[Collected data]
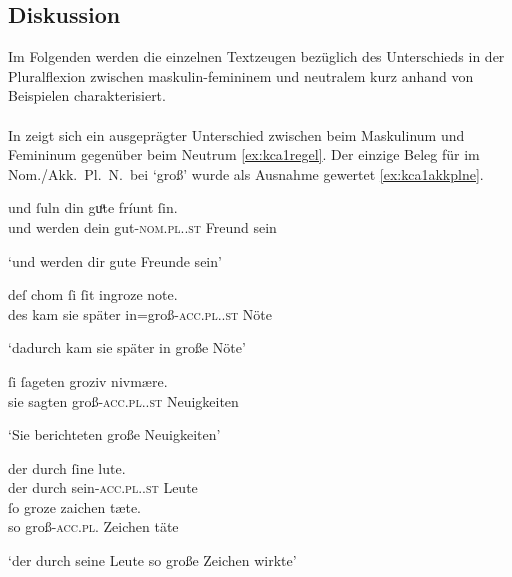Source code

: \subsection{Diskussion}
\label{subsec:kc_adjflex_disc}

Im Folgenden werden die einzelnen Textzeugen bezüglich des Unterschieds in der
Plural\-flexion zwischen maskulin-femininem  und neutralem
 kurz anhand von Beispielen charakterisiert.

\paragraph{\citet{kc:A1}}
In \citet{kc:A1} zeigt sich ein ausgeprägter Unterschied zwischen
 beim Maskulinum und Femininum gegenüber  beim Neutrum
\cref{ex:kca1regel}. Der einzige Beleg für  im Nom./Akk.\ Pl.\ N.\ bei
 `groß' wurde als Ausnahme gewertet \cref{ex:kca1akkplne}.

\begin{exe}
\ex \label{ex:kca1regel}
	\begin{xlist}
	\ex \label{ex:kca1regel_1}
		\gll und ſuln din guͦte fríunt ſin. \\
			und werden dein gut-\textsc{nom.pl.\MascA.st} Freund sein \\
		\begin{taggedline}{\parencites[\pno~13\rb, 3]{kc:A1}[vgl.][3089]{schroeder1895}}
		\trans `und werden dir gute Freunde sein'
		\end{taggedline}

	\ex \label{ex:kca1regel_2}
		\gll deſ chom ſi ſit ingroze note. \\
			des kam sie später in=groß-\textsc{acc.pl.\FemI.st} Nöte \\
		\begin{taggedline}{\parencites[\pno~49\vb, 13]{kc:A1}[vgl.][11413]{schroeder1895}}
		\trans `dadurch kam sie später in große Nöte'
		\end{taggedline}

	\ex \label{ex:kca1regel_3}
		\gll ſi ſageten groziv nivmære. \\
			sie sagten groß-\textsc{acc.pl.\NeutI.st} Neuigkeiten \\
		\begin{taggedline}{\parencites[\pno~33\rb, 33]{kc:A1}[vgl.][7710]{schroeder1895}}
		\trans `Sie berichteten große Neuigkeiten'
		\end{taggedline}
	\end{xlist}

\ex\label{ex:kca1akkplne}
	\gll der durch ſine lute. \\
		der durch sein-\textsc{acc.pl.\MascA.st} Leute \\
\sn \gll ſo groze zaichen tæte. \\
		so groß-\textsc{acc.pl.\NeutI} Zeichen täte \\
	\begin{taggedline}{\parencites[\pno~45\rb, 10--11]{kc:A1}[vgl.][10331--10332]{schroeder1895}}
		\trans `der durch seine Leute so große Zeichen wirkte'
	\end{taggedline}
\end{exe}

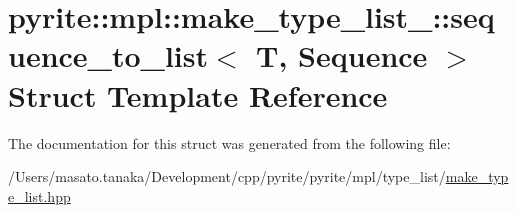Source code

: \hypertarget{structpyrite_1_1mpl_1_1make__type__list___1_1sequence__to__list}{}\section{pyrite\+:\+:mpl\+:\+:make\+\_\+type\+\_\+list\+\_\+\+:\+:sequence\+\_\+to\+\_\+list$<$ T, Sequence $>$ Struct Template Reference}
\label{structpyrite_1_1mpl_1_1make__type__list___1_1sequence__to__list}


The documentation for this struct was generated from the following file\+:\begin{DoxyCompactItemize}
\item 
/\+Users/masato.\+tanaka/\+Development/cpp/pyrite/pyrite/mpl/type\+\_\+list/\mbox{\hyperlink{make__type__list_8hpp}{make\+\_\+type\+\_\+list.\+hpp}}\end{DoxyCompactItemize}
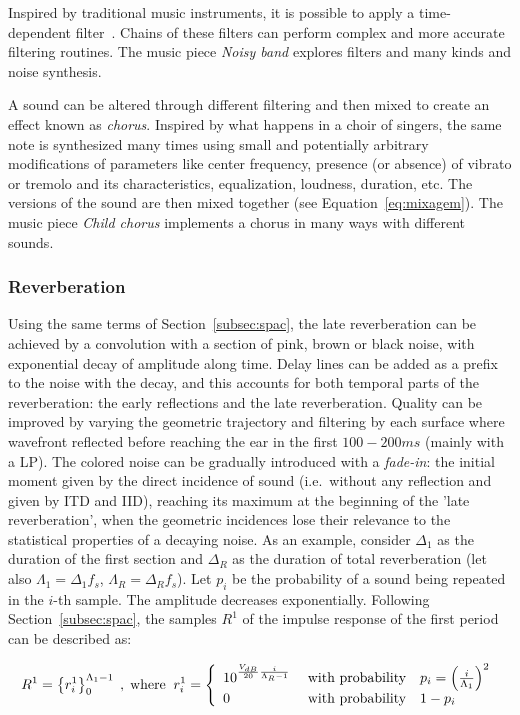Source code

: Inspired by traditional music instruments, it is possible to apply a
time-dependent filter~\cite{Roederer}. Chains of these filters can perform complex and more accurate filtering routines. The music piece \emph{Noisy band} explores filters and many kinds and noise synthesis.~\cite{MASSA}

A sound can be altered through different filtering and then mixed to create an effect known as \emph{chorus}.
Inspired by what happens in a choir of singers, the same note is synthesized many times using small and potentially arbitrary modifications of parameters like center frequency, presence (or absence) of vibrato or tremolo and its characteristics, equalization, loudness, duration, etc.
The versions of the sound are then mixed together (see Equation~\ref{eq:mixagem}).
The music piece \emph{Child chorus} implements a chorus in many ways with different sounds.~\cite{MASSA}

\subsubsection{Reverberation}\label{subsubsec:reverb}
Using the same terms of Section~\ref{subsec:spac}, the
late reverberation can be achieved by a convolution with a section of pink, brown or black noise, with exponential decay of amplitude along time. Delay lines can be added as a prefix to the noise
with the decay, and this accounts for both temporal parts of the reverberation:
the early reflections and the late reverberation.
Quality can be improved by varying the geometric trajectory and filtering by each surface where wavefront reflected before reaching the ear in the first $100-200ms$ (mainly with a LP). The colored noise can be gradually introduced with a \emph{fade-in}: the initial moment given by the direct
incidence of sound (i.e.\ without any reflection and given by ITD and IID), reaching its maximum at the beginning of the 'late
reverberation', when the geometric incidences lose their relevance to the statistical properties of a decaying noise.
As an example, consider $\Delta_1$ as the duration of the first section and $\Delta_R$ as the duration of total reverberation 
(let also $\Lambda_1=\Delta_1 f_s$, $\Lambda_R=\Delta_R
f_s$).
Let $p_i$ be the probability of a sound being repeated in the
$i$-th sample. The amplitude decreases exponentially. Following
Section~\ref{subsec:spac}, the samples $R^1$ of the impulse response of the first period can be described as:

\begin{equation}\label{eq:p1rev}
\begin{split}
	R^1  =\left\{r_i^1\right\}_0^{\Lambda_1-1}\;,\; \text{where}\;\;
	r_i^1  =\left\{
        \begin{array}{l l}
            10^{\frac{V_{dB}}{20}\frac{i}{\Lambda_R-1}}\;  & \text{with probability}\quad p_i=\left(\frac{i}{\Lambda_1}\right)^2 \\
                                     0 \; & \text{with probability}\quad 1-p_i \\
        \end{array} \right.
\end{split}
\end{equation}

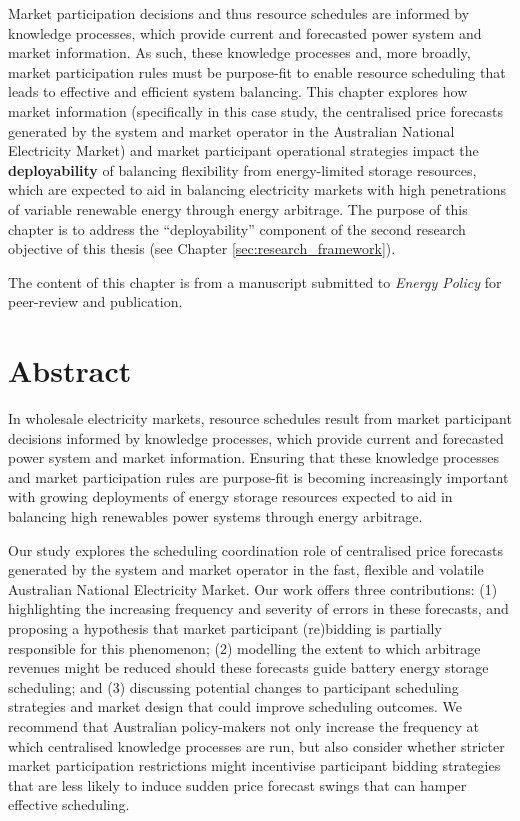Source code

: \documentclass[12pt,a4paper,]{report}
\begin{document}
Market participation decisions and thus resource schedules are informed
by knowledge processes, which provide current and forecasted power
system and market information. As such, these knowledge processes and,
more broadly, market participation rules must be purpose-fit to enable
resource scheduling that leads to effective and efficient system
balancing. This chapter explores how market information (specifically in
this case study, the centralised price forecasts generated by the system
and market operator in the Australian National Electricity Market) and
market participant operational strategies impact the
\textbf{deployability} of balancing flexibility from energy-limited
storage resources, which are expected to aid in balancing electricity
markets with high penetrations of variable renewable energy through
energy arbitrage. The purpose of this chapter is to address the
``deployability'' component of the second research objective of this
thesis (see Chapter \ref{sec:research_framework}).

The content of this chapter is from a manuscript submitted to
\emph{Energy Policy} for peer-review and publication.

\hypertarget{abstract-3}{%
\section{Abstract}\label{abstract-3}}

In wholesale electricity markets, resource schedules result from market
participant decisions informed by knowledge processes, which provide
current and forecasted power system and market information. Ensuring
that these knowledge processes and market participation rules are
purpose-fit is becoming increasingly important with growing deployments
of energy storage resources expected to aid in balancing high renewables
power systems through energy arbitrage.

Our study explores the scheduling coordination role of centralised price
forecasts generated by the system and market operator in the fast,
flexible and volatile Australian National Electricity Market. Our work
offers three contributions: (1) highlighting the increasing frequency
and severity of errors in these forecasts, and proposing a hypothesis
that market participant (re)bidding is partially responsible for this
phenomenon; (2) modelling the extent to which arbitrage revenues might
be reduced should these forecasts guide battery energy storage
scheduling; and (3) discussing potential changes to participant
scheduling strategies and market design that could improve scheduling
outcomes. We recommend that Australian policy-makers not only increase
the frequency at which centralised knowledge processes are run, but also
consider whether stricter market participation restrictions might
incentivise participant bidding strategies that are less likely to
induce sudden price forecast swings that can hamper effective
scheduling.
\end{document}
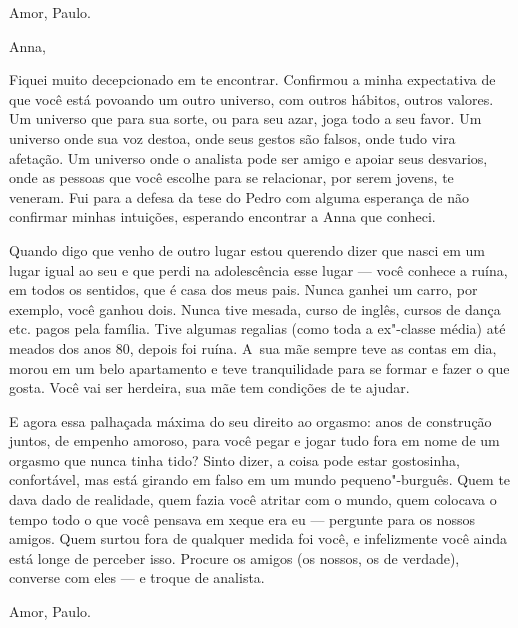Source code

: \medskip{}  \begin{flushright}Amor, Paulo.\end{flushright}


\asterisc{}

Anna,

\medskip{} 

Fiquei muito decepcionado em te encontrar. Confirmou a minha expectativa
de que você está povoando um outro universo, com outros hábitos, outros
valores. Um universo que para sua sorte, ou para seu azar, joga todo a
seu favor. Um universo onde sua voz destoa, onde seus gestos são falsos,
onde tudo vira afetação. Um universo onde o analista pode ser amigo e
apoiar seus desvarios, onde as pessoas que você escolhe para se
relacionar, por serem jovens, te veneram. Fui para a defesa da tese do
Pedro com alguma esperança de não confirmar minhas intuições, esperando
encontrar a Anna que conheci.

Quando digo que venho de outro lugar estou querendo dizer que nasci em
um lugar igual ao seu e que perdi na adolescência esse lugar --- você
conhece a ruína, em todos os sentidos, que é casa dos meus pais. Nunca
ganhei um carro, por exemplo, você ganhou dois. Nunca tive mesada, curso
de inglês, cursos de dança etc. pagos pela família. Tive algumas
regalias (como toda a ex"-classe média) até meados dos anos 80, depois
foi ruína. A~sua mãe sempre teve as contas em dia, morou em um belo
apartamento e teve tranquilidade para se formar e fazer o que gosta.
Você vai ser herdeira, sua mãe tem condições de te ajudar.

E agora essa palhaçada máxima do seu direito ao orgasmo: anos de
construção juntos, de empenho amoroso, para você pegar e jogar tudo fora
em nome de um orgasmo que nunca tinha tido? Sinto dizer, a coisa pode
estar gostosinha, confortável, mas está girando em falso em um mundo
pequeno"-burguês. Quem te dava dado de realidade, quem fazia você atritar
com o mundo, quem colocava o tempo todo o que você pensava em xeque era
eu --- pergunte para os nossos amigos. Quem surtou fora de qualquer
medida foi você, e infelizmente você ainda está longe de perceber isso.
Procure os amigos (os nossos, os de verdade), converse com eles --- e
troque de analista.

\medskip{}  \begin{flushright}Amor, Paulo.\end{flushright}


\asterisc{}

\pagebreak{}

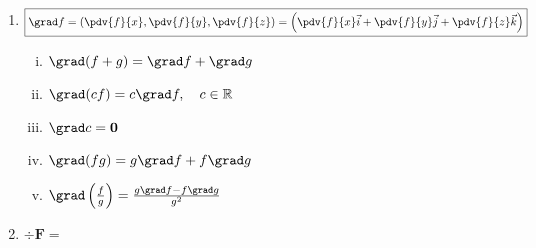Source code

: 



\everymath{\displaystyle}



\begin{center}
\end{center}

\vspace{\baselineskip}

\begin{enumerate}

\item $\boxed{\grad f= \left(\pdv{f}{x}, \pdv{f}{y}, 
    \pdv{f}{z}\right)=\left(\pdv{f}{x}\vec{i}+\pdv{f}{y}\vec{j}+\pdv{f}{z}\vec{k}\right)}$

\begin{enumerate}[i)]

\item $\grad (f+g)= \grad f+\grad g$
\item $\grad (cf)=c\grad f,\quad c\in \mathbb{R}$
\item $\grad c = \boldsymbol{0}$
\item $\grad (fg)=g\grad f + f\grad g$
\item $\grad\left(\frac{f}{g}\right)=\frac{g\grad f-f\grad g}{g^2}$



\end{enumerate}

\item $\boxed{\div \boldsymbol{F}}=$

\end{enumerate}


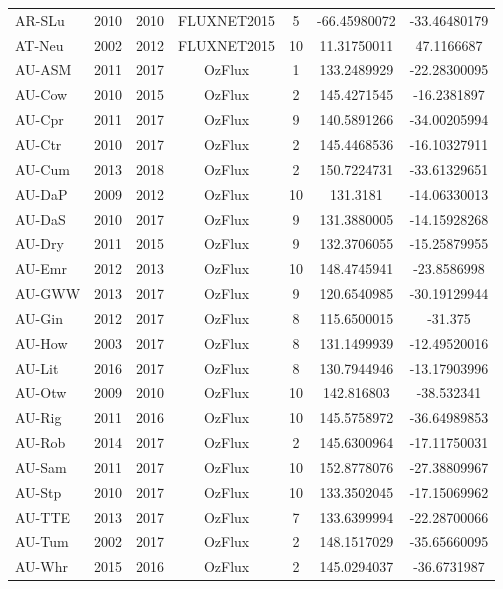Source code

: \begin{center}
\begin{longtable}{lcccccc}
AR-SLu & 2010 & 2010 & FLUXNET2015 & 5      & -66.45980072 & -33.46480179 \\
AT-Neu & 2002 & 2012 & FLUXNET2015 & 10     & 11.31750011  & 47.1166687   \\
AU-ASM & 2011 & 2017 & OzFlux      & 1      & 133.2489929  & -22.28300095 \\
AU-Cow & 2010 & 2015 & OzFlux      & 2      & 145.4271545  & -16.2381897  \\
AU-Cpr & 2011 & 2017 & OzFlux      & 9      & 140.5891266  & -34.00205994 \\
AU-Ctr & 2010 & 2017 & OzFlux      & 2      & 145.4468536  & -16.10327911 \\
AU-Cum & 2013 & 2018 & OzFlux      & 2      & 150.7224731  & -33.61329651 \\
AU-DaP & 2009 & 2012 & OzFlux      & 10     & 131.3181     & -14.06330013 \\
AU-DaS & 2010 & 2017 & OzFlux      & 9      & 131.3880005  & -14.15928268 \\
AU-Dry & 2011 & 2015 & OzFlux      & 9      & 132.3706055  & -15.25879955 \\
AU-Emr & 2012 & 2013 & OzFlux      & 10     & 148.4745941  & -23.8586998  \\
AU-GWW & 2013 & 2017 & OzFlux      & 9      & 120.6540985  & -30.19129944 \\
AU-Gin & 2012 & 2017 & OzFlux      & 8      &  115.6500015  & -31.375      \\
AU-How & 2003 & 2017 & OzFlux      & 8      & 131.1499939  & -12.49520016 \\
AU-Lit & 2016 & 2017 & OzFlux      & 8      & 130.7944946  & -13.17903996 \\
AU-Otw & 2009 & 2010 & OzFlux      & 10     & 142.816803   & -38.532341   \\
AU-Rig & 2011 & 2016 & OzFlux      & 10     & 145.5758972  & -36.64989853 \\
AU-Rob & 2014 & 2017 & OzFlux      & 2      & 145.6300964  & -17.11750031 \\
AU-Sam & 2011 & 2017 & OzFlux      & 10     & 152.8778076  & -27.38809967 \\
AU-Stp & 2010 & 2017 & OzFlux      & 10     & 133.3502045  & -17.15069962 \\
AU-TTE & 2013 & 2017 & OzFlux      & 7      & 133.6399994  & -22.28700066 \\
AU-Tum & 2002 & 2017 & OzFlux      & 2      & 148.1517029  & -35.65660095 \\
AU-Whr & 2015 & 2016 & OzFlux      & 2      & 145.0294037  & -36.6731987  \\

\end{longtable}
\end{center}
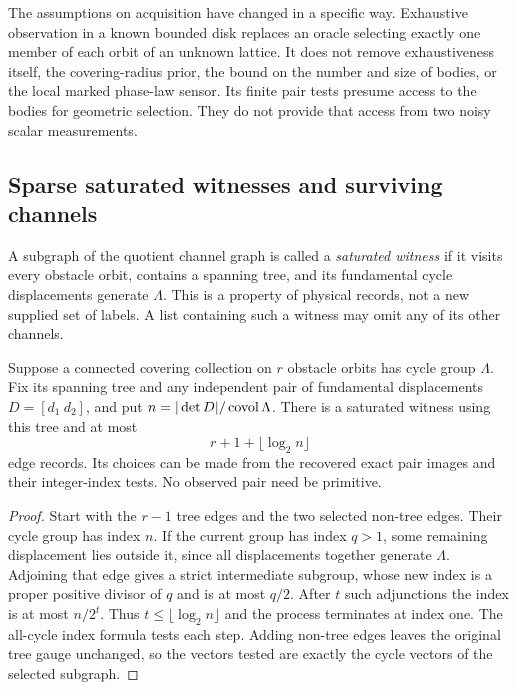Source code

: The assumptions on acquisition have changed in a specific way. Exhaustive
observation in a known bounded disk replaces an oracle selecting exactly
one member of each orbit of an unknown lattice. It does not remove
exhaustiveness itself, the covering-radius prior, the bound on the number
and size of bodies, or the local marked phase-law sensor. Its finite pair
tests presume access to the bodies for geometric selection. They do not
provide that access from two noisy scalar measurements.

\subsection{Sparse saturated witnesses and surviving channels}
A subgraph of the quotient channel graph is called a \emph{saturated
witness} if it visits every obstacle orbit, contains a spanning tree,
and its fundamental cycle displacements generate $\Lambda$. This is
a property of physical records, not a new supplied set of labels.
A list containing such a witness may omit any of its other channels.

\begin{proposition}\label{prop:sparse-witness}
Suppose a connected covering collection on $r$ obstacle orbits has
cycle group $\Lambda$. Fix its spanning tree and any independent pair
of fundamental displacements $D=[d_1\ d_2]$, and put
$n=|\det D|/\covol\Lambda$. There is a saturated witness using this
tree and at most
\begin{equation}\label{eq:sparse-count}
                  r+1+\lfloor\log_2 n\rfloor
\end{equation}
edge records. Its choices can be made from the recovered exact pair
images and their integer-index tests. No observed pair need be primitive.
\end{proposition}
\begin{proof}
Start with the $r-1$ tree edges and the two selected non-tree edges.
Their cycle group has index $n$. If the current group has index $q>1$,
some remaining displacement lies outside it, since all displacements
together generate $\Lambda$. Adjoining that edge gives a strict
intermediate subgroup, whose new index is a proper positive divisor
of $q$ and is at most $q/2$. After $t$ such adjunctions the index is
at most $n/2^t$. Thus $t\le\lfloor\log_2 n\rfloor$ and the process
terminates at index one. The all-cycle index formula tests each step.
Adding non-tree edges leaves the original tree gauge unchanged, so the
vectors tested are exactly the cycle vectors of the selected subgraph.
\end{proof}

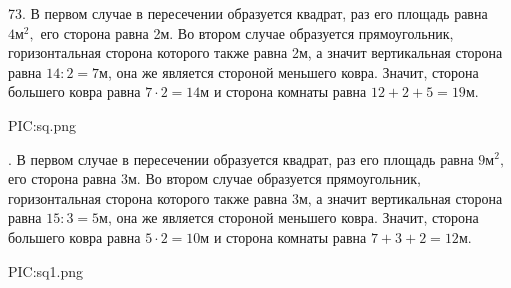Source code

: 73. В первом случае в пересечении образуется квадрат, раз его площадь равна $4\text{м}^2,$ его сторона равна 2м. Во втором случае образуется прямоугольник, горизонтальная сторона которого также равна 2м, а значит вертикальная сторона равна $14:2=7$м, она же является стороной меньшего ковра. Значит, сторона большего ковра равна $7\cdot2=14$м и сторона комнаты равна $12+2+5=19$м.
\begin{center}
{{PIC:sq.png}}
\end{center}
\newpage
{}. В первом случае в пересечении образуется квадрат, раз его площадь равна $9\text{м}^2,$ его сторона равна 3м. Во втором случае образуется прямоугольник, горизонтальная сторона которого также равна 3м, а значит вертикальная сторона равна $15:3=5$м, она же является стороной меньшего ковра. Значит, сторона большего ковра равна $5\cdot2=10$м и сторона комнаты равна $7+3+2=12$м.
\begin{center}
{{PIC:sq1.png}}
\end{center}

Exercise prompt:
For this exercise, output exactly the lines above from the line with "AU-GWW & 2013" to the line with "AU-Rig & 2011", counting both, and leave out the rest.

Result:
AU-GWW & 2013 & 2017 & OzFlux      & 9      & 120.6540985  & -30.19129944 \\
AU-Gin & 2012 & 2017 & OzFlux      & 8      &  115.6500015  & -31.375      \\
AU-How & 2003 & 2017 & OzFlux      & 8      & 131.1499939  & -12.49520016 \\
AU-Lit & 2016 & 2017 & OzFlux      & 8      & 130.7944946  & -13.17903996 \\
AU-Otw & 2009 & 2010 & OzFlux      & 10     & 142.816803   & -38.532341   \\
AU-Rig & 2011 & 2016 & OzFlux      & 10     & 145.5758972  & -36.64989853 \\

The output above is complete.